Mataram (Antara Kalbar) - Sebanyak 11 balita di Kota Mataram menderita gizi buruk, berdasarkan catatan Dinas Kesehatan Kota Mataram, Nusa Tenggara Barat.
Kepala Dinas Kesehatan Kota Mataram dr H Usman Hadi di Mataram, Senin, mengatakan, sebanyak 11 balita tersebut lima orang balita merupakan penderita tahun 2014 karena komplikasi penyakit bawaan.
"Dari 11 penderita gizi buruk, dua balita sudah dinyatakan sudah membaik dan sembilan balita masih mengikuti perawatan dan pemulihan melalui berbagai program peningkatan gizi," katanya.
Usman yang didampingi Kepala Bidang Promosi Kesehatan I Made Muditha mengatakan, dari pasien gizi buruk saat ini tidak ada yang dirawat inap di rumah sakit. Semuanya sedang di rawat di rumah masing-masing.
Namun, dalam masa perawatan di rumah tim medis dari pihak puskesmas dan kader terus melakukan pemantauan terhadap peningkatan gizi 11 balita tersebut.
Ia mengatakan, sebanyak sembilan balita dengan gizi buruk tersebut, tiga balita di tangani di Puskesmas Karang Taliwang, dua balita di Puskesmas Karang Pule sementara sisanya menyebar pada beberapa puskesmas yang ada di kota.
Menurutnya, selain melakukan pemantauan secara rutin oleh perawat dan kader yang ada di kelurahan, pemerintah kota juga memberikan subsidi kepada penderita gizi buruk selama 90 hari.
Subsidi tersebut diberikan sebesar Rp10 ribu per hari selama 90 hari atau tiga bulan. Uang senilai Rp10 per hari yang diberikan secara berkala setiap minggu itu dimaksudkan agar orang tuanya bisa memperhatikan kebutuhan gizi anaknya.
"Dengan harapan selama tiga bulan kondisi gizi balita sudah bisa membaik dan tidak lagi berstatus gizi buruk," ujarnya.
Selain memberikan subsidi sebesar Rp10 ribu per hari itu, Dinas Kesehatan juga memberikan berbagai makanan tambahan.

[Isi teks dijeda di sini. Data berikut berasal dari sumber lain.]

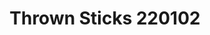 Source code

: ---
slides:
  - src: /assets/paintings/thrown-sticks-220102/initial.jpg
    alt: Thrown Sticks 220102 - Concept
title: Thrown Sticks 220102
layout: ../../layouts/PaintingLayout.astro
yearPainted: 2022
medium: Acrylic
dimensions: 20" x 20"
description: First 'Thrown Sticks' painting of 2022.
--- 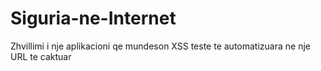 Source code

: # Siguria-ne-Internet
Zhvillimi i nje aplikacioni qe mundeson XSS teste te automatizuara ne nje URL te caktuar
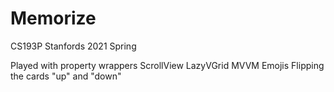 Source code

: # Memorize

CS193P Stanfords 2021 Spring

Played with 
property wrappers
ScrollView
LazyVGrid
MVVM
Emojis
Flipping the cards "up" and "down"

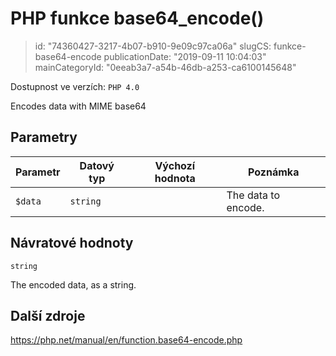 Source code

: PHP funkce base64_encode()
================================

> id: "74360427-3217-4b07-b910-9e09c97ca06a"
> slugCS: funkce-base64-encode
> publicationDate: "2019-09-11 10:04:03"
> mainCategoryId: "0eeab3a7-a54b-46db-a253-ca6100145648"

Dostupnost ve verzích: `PHP 4.0`

Encodes data with MIME base64


Parametry
--------------

| Parametr | Datový typ | Výchozí hodnota | Poznámka |
|-----|-----|-----|-----|
| `$data` | `string` |  | The data to encode. |


Návratové hodnoty
----------------

`string`

The encoded data, as a string.

Další zdroje
------------

https://php.net/manual/en/function.base64-encode.php
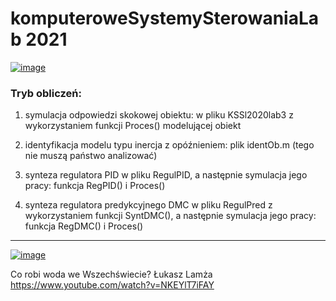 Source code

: ﻿# komputeroweSystemySterowaniaLab 2021
 [
 ![image](https://user-images.githubusercontent.com/22752828/118477557-1767c080-b70f-11eb-8ceb-3c9fb5fa8d27.png)
](https://docs.google.com/document/d/1_ECmwbJGfR3J5p59g7L4iMCNLD5Wf1--RQ-m_SyMsPk/edit?usp=sharing)
 
### Tryb obliczeń:

1. symulacja odpowiedzi skokowej obiektu: w pliku KSSl2020lab3 z wykorzystaniem funkcji Proces()  modelującej obiekt

2. identyfikacja modelu typu inercja z opóźnieniem: plik identOb.m (tego nie muszą państwo analizować)

3. synteza regulatora PID w pliku RegulPID, a następnie symulacja jego pracy: funkcja RegPID() i Proces()

4. synteza regulatora predykcyjnego DMC w pliku RegulPred z wykorzystaniem funkcji SyntDMC(), a następnie symulacja jego pracy: funkcja RegDMC() i Proces()

---------------------
 [
![image](https://user-images.githubusercontent.com/22752828/117308407-cd1a5000-ae81-11eb-83e7-9a76aad479c2.png)
 ](https://github.com/informacja/KomputeroweSystemySterowania/files/6435014/Wyklad_4.pdf)
 
Co robi woda we Wszechświecie? Łukasz Lamża https://www.youtube.com/watch?v=NKEYlT7iFAY
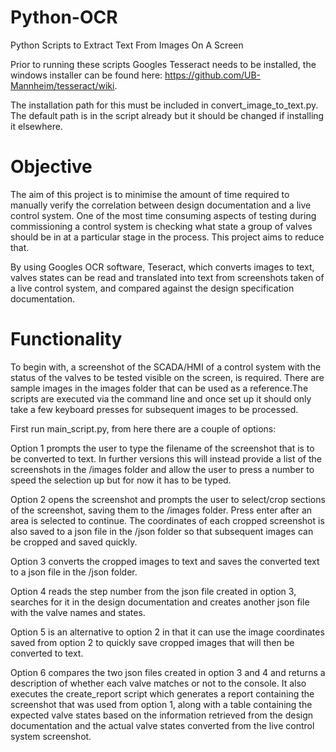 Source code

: # Python-OCR
Python Scripts to Extract Text From Images On A Screen

Prior to running these scripts Googles Tesseract needs to be installed, the windows installer can be found here: https://github.com/UB-Mannheim/tesseract/wiki.

The installation path for this must be included in convert_image_to_text.py. The default path is in the script already but it should be changed if installing it elsewhere.

# Objective

The aim of this project is to minimise the amount of time required to manually verify the correlation between design documentation and a live control system. One of the most
time consuming aspects of testing during commissioning a control system is checking what state a group of valves should be in at a particular stage in the process. This project
aims to reduce that.

By using Googles OCR software, Teseract, which converts images to text, valves states can be read and translated into text from screenshots taken of a live control system, and 
compared against the design specification documentation.

# Functionality

To begin with, a screenshot of the SCADA/HMI of a control system with the status of the valves to be tested visible on the screen, is required. There are sample images in the images 
folder that can be used as a reference.The scripts are executed via the command line and once set up it should only take a few keyboard presses for subsequent images to be processed.

First run main_script.py, from here there are a couple of options: 

Option 1 prompts the user to type the filename of the screenshot that is to be converted to text. In further versions this will instead provide a list of the screenshots
in the /images folder and allow the user to press a number to speed the selection up but for now it has to be typed.

Option 2 opens the screenshot and prompts the user to select/crop sections of the screenshot, saving them to the /images folder. Press enter after an area is selected to continue. 
The coordinates of each cropped screenshot is also saved to a json file in the /json folder so that subsequent images can be cropped and saved quickly.

Option 3 converts the cropped images to text and saves the converted text to a json file in the /json folder.

Option 4 reads the step number from the json file created in option 3, searches for it in the design documentation and creates another json file with the valve
names and states.

Option 5 is an alternative to option 2 in that it can use the image coordinates saved from option 2 to quickly save cropped images that will then be converted to text.

Option 6 compares the two json files created in option 3 and 4 and returns a description of whether each valve matches or not to the console. It also executes the create_report script
which generates a report containing the screenshot that was used from option 1, along with a table containing the expected valve states based on the information retrieved from the design
documentation and the actual valve states converted from the live control system screenshot.
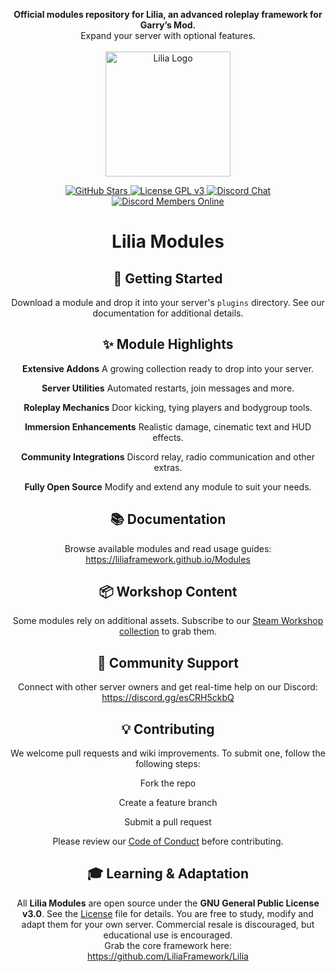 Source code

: <p align="center">
  <strong>Official modules repository for Lilia, an advanced roleplay framework for Garry’s Mod.</strong><br/>
  Expand your server with optional features.<br/><br/>
  <img src="https://github.com/LiliaFramework/Lilia/blob/main/logo.png?raw=true" alt="Lilia Logo" width="200" />
</p>

<p align="center">
  <a href="https://github.com/LiliaFramework/Modules/stargazers">
    <img src="https://img.shields.io/github/stars/LiliaFramework/Modules?style=social" alt="GitHub Stars" />
  </a>
  <a href="https://www.gnu.org/licenses/gpl-3.0">
    <img src="https://img.shields.io/badge/License-GPLv3-blue.svg" alt="License GPL v3" />
  </a>
  <a href="https://discord.gg/esCRH5ckbQ">
    <img src="https://img.shields.io/badge/Discord-Join%20Chat-blue?logo=discord&logoColor=white" alt="Discord Chat" />
  </a>
  <a href="https://discord.gg/esCRH5ckbQ">
    <img
      src="https://img.shields.io/badge/dynamic/json?url=https://discord.com/api/guilds/1094398664434274454/widget.json&label=Online&query=$.presence_count&logo=discord&logoColor=white&color=7289DA&style=social"
      alt="Discord Members Online"
    />
  </a>
</p>

<h1 align="center">Lilia Modules</h1>

<h2 align="center">🚀 Getting Started</h2>

<p align="center">
  Download a module and drop it into your server's <code>plugins</code> directory. See our documentation for additional details.
</p>

<h2 align="center">✨ Module Highlights</h2>

<div align="center">

  **Extensive Addons**
  A growing collection ready to drop into your server.

  **Server Utilities**
  Automated restarts, join messages and more.

  **Roleplay Mechanics**
  Door kicking, tying players and bodygroup tools.

  **Immersion Enhancements**
  Realistic damage, cinematic text and HUD effects.

  **Community Integrations**
  Discord relay, radio communication and other extras.

  **Fully Open Source**
  Modify and extend any module to suit your needs.

</div>

<h2 align="center">📚 Documentation</h2>

<p align="center">
  Browse available modules and read usage guides:<br/>
  <a href="https://liliaframework.github.io/Modules">https://liliaframework.github.io/Modules</a>
</p>

<h2 align="center">📦 Workshop Content</h2>

<p align="center">
  Some modules rely on additional assets. Subscribe to our <a href="https://steamcommunity.com/sharedfiles/filedetails/?id=2959728255">Steam Workshop collection</a> to grab them.
</p>

<h2 align="center">💬 Community Support</h2>

<p align="center">
  Connect with other server owners and get real-time help on our Discord:<br/>
  <a href="https://discord.gg/esCRH5ckbQ">https://discord.gg/esCRH5ckbQ</a>
</p>

<h2 align="center">💡 Contributing</h2>

<p align="center">
  We welcome pull requests and wiki improvements. To submit one, follow the following steps:
</p>

<div align="center">

  Fork the repo  

  Create a feature branch  

  Submit a pull request  

</div>

<p align="center">
  Please review our <a href="./Code_Of_Conduct.md">Code of Conduct</a> before contributing.
</p>

<h2 align="center">🎓 Learning & Adaptation</h2>

<p align="center">
  All <strong>Lilia Modules</strong> are open source under the <strong>GNU General Public License v3.0</strong>. See the <a href="./License">License</a> file for details. You are free to study, modify and adapt them for your own server. Commercial resale is discouraged, but educational use is encouraged.<br/>
  Grab the core framework here:<br/>
  <a href="https://github.com/LiliaFramework/Lilia">https://github.com/LiliaFramework/Lilia</a>
</p>
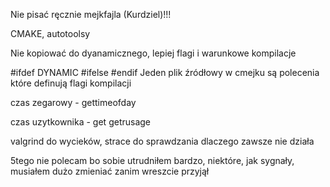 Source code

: Nie pisać ręcznie mejkfajla (Kurdziel)!!!

CMAKE, autotoolsy

Nie kopiować do dyanamicznego, lepiej flagi i warunkowe kompilacje

#ifdef DYNAMIC #ifelse #endif Jeden plik źródłowy w cmejku są polecenia które definują flagi kompilacji

czas zegarowy - gettimeofday

czas uzytkownika - get getrusage

valgrind do wycieków, strace do sprawdzania dlaczego zawsze nie działa

5tego nie polecam bo sobie utrudniłem bardzo, niektóre, jak sygnały, musiałem
dużo zmieniać zanim wreszcie przyjął
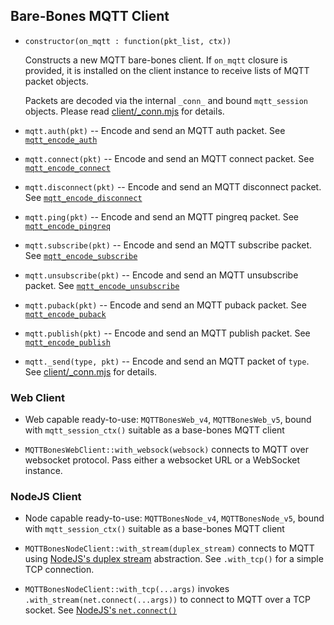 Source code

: ## Bare-Bones MQTT Client

  [client/_conn.mjs]: ../code/client/_conn.mjs

* `constructor(on_mqtt : function(pkt_list, ctx))`

  Constructs a new MQTT bare-bones client. If `on_mqtt` closure is provided, it is installed on the client instance to receive lists of MQTT packet objects.

  Packets are decoded via the internal `_conn_` and bound `mqtt_session` objects. Please read [client/_conn.mjs][] for details.

* `mqtt.auth(pkt)` -- Encode and send an MQTT auth packet. See [`mqtt_encode_auth`](./mqtt_codec_auth.md)

* `mqtt.connect(pkt)` -- Encode and send an MQTT connect packet. See [`mqtt_encode_connect`](./mqtt_codec_connect.md)

* `mqtt.disconnect(pkt)` -- Encode and send an MQTT disconnect packet. See [`mqtt_encode_disconnect`](./mqtt_codec_disconnect.md)

* `mqtt.ping(pkt)` -- Encode and send an MQTT pingreq packet. See [`mqtt_encode_pingreq`](./mqtt_codec_pingreq_pingresp.md)

* `mqtt.subscribe(pkt)` -- Encode and send an MQTT subscribe packet. See [`mqtt_encode_subscribe`](./mqtt_codec_subscribe.md)

* `mqtt.unsubscribe(pkt)` -- Encode and send an MQTT unsubscribe packet. See [`mqtt_encode_unsubscribe`](./mqtt_codec_unsubscribe.md)

* `mqtt.puback(pkt)` -- Encode and send an MQTT puback packet. See [`mqtt_encode_puback`](./mqtt_codec_puback.md)

* `mqtt.publish(pkt)` -- Encode and send an MQTT publish packet. See [`mqtt_encode_publish`](./mqtt_codec_publish.md)

* `mqtt._send(type, pkt)` -- Encode and send an MQTT packet of `type`. See [client/_conn.mjs][] for details.


### Web Client

* Web capable ready-to-use: `MQTTBonesWeb_v4`, `MQTTBonesWeb_v5`, bound with `mqtt_session_ctx()` suitable as a base-bones MQTT client

* `MQTTBonesWebClient::with_websock(websock)` connects to MQTT over websocket protocol. Pass either a websocket URL or a WebSocket instance.


### NodeJS Client

* Node capable ready-to-use: `MQTTBonesNode_v4`, `MQTTBonesNode_v5`, bound with `mqtt_session_ctx()` suitable as a base-bones MQTT client

* `MQTTBonesNodeClient::with_stream(duplex_stream)` connects to MQTT using [NodeJS's duplex stream](https://nodejs.org/api/stream.html#stream_class_stream_duplex) abstraction. See `.with_tcp()` for a simple TCP connection.

* `MQTTBonesNodeClient::with_tcp(...args)` invokes `.with_stream(net.connect(...args))` to connect to MQTT over a TCP socket. See [NodeJS's `net.connect()`](https://nodejs.org/api/net.html#net_net_connect)



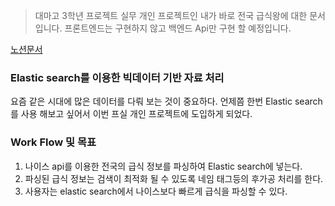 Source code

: > 대마고 3학년 프로젝트 실무 개인 프로젝트인 내가 바로 전국 급식왕에 대한 문서입니다. 프론트엔드는 구현하지 않고 백엔드 Api만 구현 할 예정입니다.

[노션문서](https://www.notion.so/eunjus/5a25390e25e240108f8b1d3a9aacc3ce)

### Elastic search를 이용한 빅데이터 기반 자료 처리

요즘 같은 시대에 많은 데이터를 다뤄 보는 것이 중요하다. 언제쯤 한번 Elastic search를 사용 해보고 싶어서 이번 프실 개인 프로젝트에 도입하게 되었다.

### Work Flow 및 목표

1. 나이스 api를 이용한 전국의 급식 정보를 파싱하여 Elastic search에 넣는다.
2. 파싱된 급식 정보는 검색이 최적화 될 수 있도록 네임 태그등의 후가공 처리를 한다.
3. 사용자는 elastic search에서 나이스보다 빠르게 급식을 파싱할 수 있다.
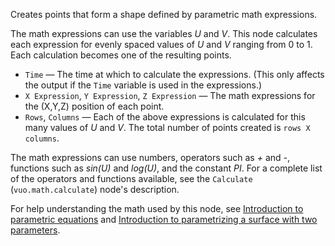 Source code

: Creates points that form a shape defined by parametric math expressions. 

The math expressions can use the variables *U* and *V*. This node calculates each expression for evenly spaced values of *U* and *V* ranging from 0 to 1. Each calculation becomes one of the resulting points. 

- `Time` — The time at which to calculate the expressions.  (This only affects the output if the `Time` variable is used in the expressions.)
- `X Expression`, `Y Expression`, `Z Expression` — The math expressions for the (X,Y,Z) position of each point. 
- `Rows`, `Columns` — Each of the above expressions is calculated for this many values of *U* and *V*. The total number of points created is `rows X columns`. 

The math expressions can use numbers, operators such as *+* and *-*, functions such as *sin(U)* and *log(U)*, and the constant *PI*. For a complete list of the operators and functions available, see the `Calculate` (`vuo.math.calculate`) node's description. 

For help understanding the math used by this node, see [Introduction to parametric equations](https://www.khanacademy.org/video/parametric-equations-1) and [Introduction to parametrizing a surface with two parameters](http://www.khanacademy.org/video/introduction-to-parametrizing-a-surface-with-two-parameters). 
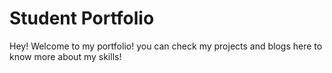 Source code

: # Student Portfolio

Hey! Welcome to my portfolio! you can check my projects and blogs here to know more about my skills!
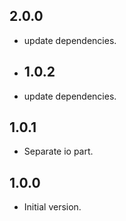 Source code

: ## 2.0.0

- update dependencies.

- ## 1.0.2

- update dependencies.

## 1.0.1

- Separate io part.
 
## 1.0.0

- Initial version.
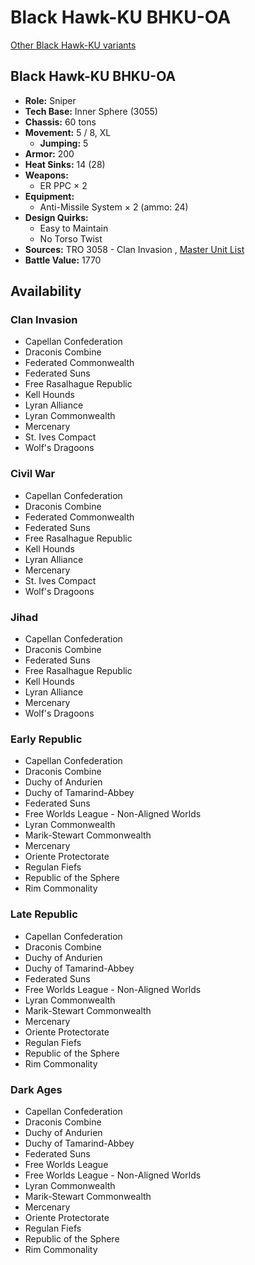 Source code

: # Black Hawk-KU BHKU-OA 

[Other Black Hawk-KU variants](../black_hawk-ku.md) 

## Black Hawk-KU BHKU-OA 

- **Role:** Sniper 
- **Tech Base:** Inner Sphere (3055) 
- **Chassis:** 60 tons 
- **Movement:** 5 / 8, XL 
  - **Jumping:** 5 
- **Armor:** 200 
- **Heat Sinks:** 14 (28) 
- **Weapons:** 
  - ER PPC × 2 
- **Equipment:** 
  - Anti-Missile System × 2 (ammo: 24) 
- **Design Quirks:** 
  - Easy to Maintain 
  - No Torso Twist 
- **Sources:** TRO 3058 - Clan Invasion , [Master Unit List](http://masterunitlist.info/Unit/Details/347/black-hawk-ku-bhku-oa) 
- **Battle Value:** 1770 

## Availability 

### Clan Invasion 

- Capellan Confederation 
- Draconis Combine 
- Federated Commonwealth 
- Federated Suns 
- Free Rasalhague Republic 
- Kell Hounds 
- Lyran Alliance 
- Lyran Commonwealth 
- Mercenary 
- St. Ives Compact 
- Wolf's Dragoons 

### Civil War 

- Capellan Confederation 
- Draconis Combine 
- Federated Commonwealth 
- Federated Suns 
- Free Rasalhague Republic 
- Kell Hounds 
- Lyran Alliance 
- Mercenary 
- St. Ives Compact 
- Wolf's Dragoons 

### Jihad 

- Capellan Confederation 
- Draconis Combine 
- Federated Suns 
- Free Rasalhague Republic 
- Kell Hounds 
- Lyran Alliance 
- Mercenary 
- Wolf's Dragoons 

### Early Republic 

- Capellan Confederation 
- Draconis Combine 
- Duchy of Andurien 
- Duchy of Tamarind-Abbey 
- Federated Suns 
- Free Worlds League - Non-Aligned Worlds 
- Lyran Commonwealth 
- Marik-Stewart Commonwealth 
- Mercenary 
- Oriente Protectorate 
- Regulan Fiefs 
- Republic of the Sphere 
- Rim Commonality 

### Late Republic 

- Capellan Confederation 
- Draconis Combine 
- Duchy of Andurien 
- Duchy of Tamarind-Abbey 
- Federated Suns 
- Free Worlds League - Non-Aligned Worlds 
- Lyran Commonwealth 
- Marik-Stewart Commonwealth 
- Mercenary 
- Oriente Protectorate 
- Regulan Fiefs 
- Republic of the Sphere 
- Rim Commonality 

### Dark Ages 

- Capellan Confederation 
- Draconis Combine 
- Duchy of Andurien 
- Duchy of Tamarind-Abbey 
- Federated Suns 
- Free Worlds League 
- Free Worlds League - Non-Aligned Worlds 
- Lyran Commonwealth 
- Marik-Stewart Commonwealth 
- Mercenary 
- Oriente Protectorate 
- Regulan Fiefs 
- Republic of the Sphere 
- Rim Commonality 

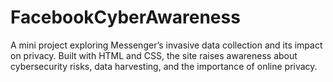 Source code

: # FacebookCyberAwareness
A mini project exploring Messenger’s invasive data collection and its impact on privacy. Built with HTML and CSS, the site raises awareness about cybersecurity risks, data harvesting, and the importance of online privacy.
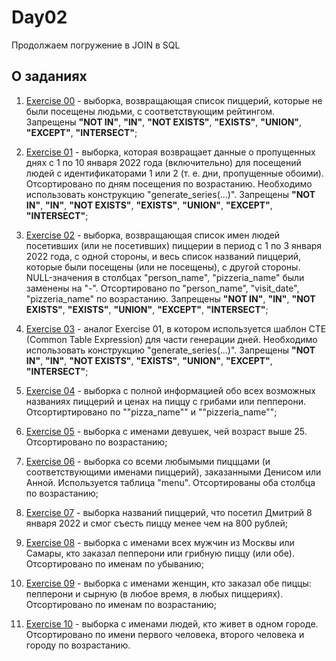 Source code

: # Day02

Продолжаем погружение в JOIN в SQL

## О заданиях

1. [Exercise 00](https://github.com/Shyrasya/SQL-Bootcamp/tree/main/SQL_beginner.Day02/src/ex00) - выборка, возвращающая список пиццерий, которые не были посещены людьми, с соответствующим рейтингом. Запрещены **"NOT IN"**, **"IN"**, **"NOT EXISTS"**, **"EXISTS"**, **"UNION"**, **"EXCEPT"**, **"INTERSECT"**;

2. [Exercise 01](https://github.com/Shyrasya/SQL-Bootcamp/tree/main/SQL_beginner.Day02/src/ex01) - выборка, которая возвращает данные о пропущенных днях с 1 по 10 января 2022 года (включительно) для посещений людей с идентификаторами 1 или 2 (т. е. дни, пропущенные обоими). Отсортировано по дням посещения по возрастанию. Необходимо использовать конструкцию "generate_series(...)". Запрещены **"NOT IN"**, **"IN"**, **"NOT EXISTS"**, **"EXISTS"**, **"UNION"**, **"EXCEPT"**, **"INTERSECT"**;

3. [Exercise 02](https://github.com/Shyrasya/SQL-Bootcamp/tree/main/SQL_beginner.Day02/src/ex02) - выборка, возвращающая список имен людей посетивших (или не посетивших) пиццерии в период с 1 по 3 января 2022 года, с одной стороны, и весь список названий пиццерий, которые были посещены (или не посещены), с другой стороны. NULL-значения в столбцах "person_name", "pizzeria_name" были заменены на "-". Отсортировано по "person_name", "visit_date", "pizzeria_name" по возрастанию. Запрещены **"NOT IN"**, **"IN"**, **"NOT EXISTS"**, **"EXISTS"**, **"UNION"**, **"EXCEPT"**, **"INTERSECT"**;

4. [Exercise 03](https://github.com/Shyrasya/SQL-Bootcamp/tree/main/SQL_beginner.Day02/src/ex03) - аналог Exercise 01, в котором используется шаблон CTE (Common Table Expression) для части генерации дней. Необходимо использовать конструкцию "generate_series(...)". Запрещены **"NOT IN"**, **"IN"**, **"NOT EXISTS"**, **"EXISTS"**, **"UNION"**, **"EXCEPT"**, **"INTERSECT"**;

5. [Exercise 04](https://github.com/Shyrasya/SQL-Bootcamp/tree/main/SQL_beginner.Day02/src/ex04) - выборка с полной информацией обо всех возможных названиях пиццерий и ценах на пиццу с грибами или пепперони. Отсортиртировано по ""pizza_name"" и ""pizzeria_name"";

6. [Exercise 05](https://github.com/Shyrasya/SQL-Bootcamp/tree/main/SQL_beginner.Day02/src/ex05) - выборка с именами девушек, чей возраст выше 25. Отсортировано по возрастанию;

7. [Exercise 06](https://github.com/Shyrasya/SQL-Bootcamp/tree/main/SQL_beginner.Day02/src/ex06) - выборка со всеми любымыми пицццами (и соответствующими именами пиццерий), заказанными Денисом или Анной. Используется таблица "menu". Отсортированы оба столбца по возрастанию;

8. [Exercise 07](https://github.com/Shyrasya/SQL-Bootcamp/tree/main/SQL_beginner.Day02/src/ex07) - 
выборка названий пиццерий, что посетил Дмитрий 8 января 2022 и смог съесть пиццу менее чем на 800 рублей;

9. [Exercise 08](https://github.com/Shyrasya/SQL-Bootcamp/tree/main/SQL_beginner.Day02/src/ex08) - выборка с именами всех мужчин из Москвы или Самары, кто заказал пепперони или грибную пиццу (или обе). Отсортировано по именам по убыванию;

10. [Exercise 09](https://github.com/Shyrasya/SQL-Bootcamp/tree/main/SQL_beginner.Day02/src/ex09) - выборка с именами женщин, кто заказал обе пиццы: пепперони и сырную (в любое время, в любых пиццериях). Отсортировано по именам по возрастанию;

11. [Exercise 10](https://github.com/Shyrasya/SQL-Bootcamp/tree/main/SQL_beginner.Day02/src/ex10) - выборка с именами людей, кто живет в одном городе. Отсортировано по имени первого человека, второго человека и городу по возрастанию.










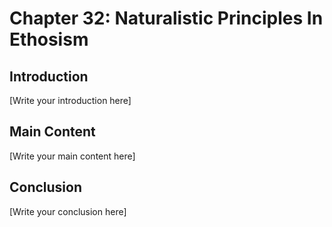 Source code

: # Chapter 32: Naturalistic Principles In Ethosism

## Introduction

[Write your introduction here]

## Main Content

[Write your main content here]

## Conclusion

[Write your conclusion here]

Sementara jika, balita gizi buruk itu dirawat inap maka orang tuanya diberikan santunan sebesar Rp40 ribu per hari selama anaknya dirawat inap.
"Uang Rp40 ribu untuk orang tua balita gizi buruk itu untuk mengganti pendapatan orang tuanya yang tidak bekerja karena harus menjaga anaknya di rumah sakit, sehingga orang tua bisa lebih fokus menjaga anaknya," katanya menjelaskan.
Usman mengatakan, kasus gizi buruk terjadi pada semua daerah di Indonesia, namun yang terpenting adalah apakah kasus itu tertangani atau tidak.
Oleh karena itu, untuk menangani gizi buruk ini diperlukan komitmen bersama dan edukasi dengan meminta ibu hamil untuk rutin memeriksakan kehamilannya di pusat pelayanan kesehatan terdekat guna mengetahui perkembangan bayinya.
"Upaya ini sebagai salah satu langkah antisipasi dini mencegah terjadinya kasus gizi buruk," katanya.